Carl Gustav von Staden



Carl Gustav von Staaden (also Staden, 12 November 1700 – 1 May 1750) was a clergyman and occasional poet of German descent.

He was born in Tallinn in the family of a military officer. Up to the age of nine, he was educated at home, thereafter at Tallinn gymnasium. In 1710, Staaden’s parents died of plague. The boy was brought up by his mother’s cousin Arnold von Husen, pastor of St Nicholas’ Church, later superintendent and pastor of St Olaf’s Church.

After completing school, Staaden travelled to Germany. He began his studies of theology in Halle but changed universities in 1719 and completed his studies in Jena in 1721. In Jena he wrote a 16-line poem in the North Estonian language, Sinno waiw’ nink raske Thö (‘Your Toil and Hard Work’), which he dedicated to Carl Friedrich Löv, his friend and fellow student from Hungary. The poem was published within C. F. Löv’s doctoral thesis where the author’s name was Estonianised to Karl Gustas Taden. The poem was discovered by Otto Alexander Webermann in the library of Göttingen University in 1957.

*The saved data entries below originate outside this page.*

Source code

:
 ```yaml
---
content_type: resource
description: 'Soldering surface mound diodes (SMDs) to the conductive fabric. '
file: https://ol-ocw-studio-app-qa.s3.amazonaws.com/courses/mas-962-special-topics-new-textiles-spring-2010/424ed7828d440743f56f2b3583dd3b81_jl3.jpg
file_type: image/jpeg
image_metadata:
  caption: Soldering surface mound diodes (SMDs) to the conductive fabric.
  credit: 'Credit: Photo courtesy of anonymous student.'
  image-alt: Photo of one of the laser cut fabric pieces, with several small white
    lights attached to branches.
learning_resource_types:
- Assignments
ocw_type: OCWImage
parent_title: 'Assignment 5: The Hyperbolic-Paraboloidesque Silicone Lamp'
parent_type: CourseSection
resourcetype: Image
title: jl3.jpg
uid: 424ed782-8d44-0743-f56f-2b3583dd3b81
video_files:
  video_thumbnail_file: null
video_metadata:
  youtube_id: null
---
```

In 1722, C. G. von Staaden returned to Livonia (the present South Estonia) and worked as a pastor at Äksi in 1724–1744 and for the ethnic Estonian congregation of Tartu in 1744–1750. Staaden was a vehement opponent of the Moravian Brethren as proved by his correspondence with Johann Christian Quandt (written in 1744, published in 1751). Staaden was also a member of Tartu town consistory and tried to make his contribution to the development of the town. In 1747, he had an overview printed about the situation in the town of Tartu and made his proposals for improvements. He hoped to submit this piece of writing to Tsarina Yelizaveta, who visited Livonia, but unfortunately, she did not reach Tartu during her journey.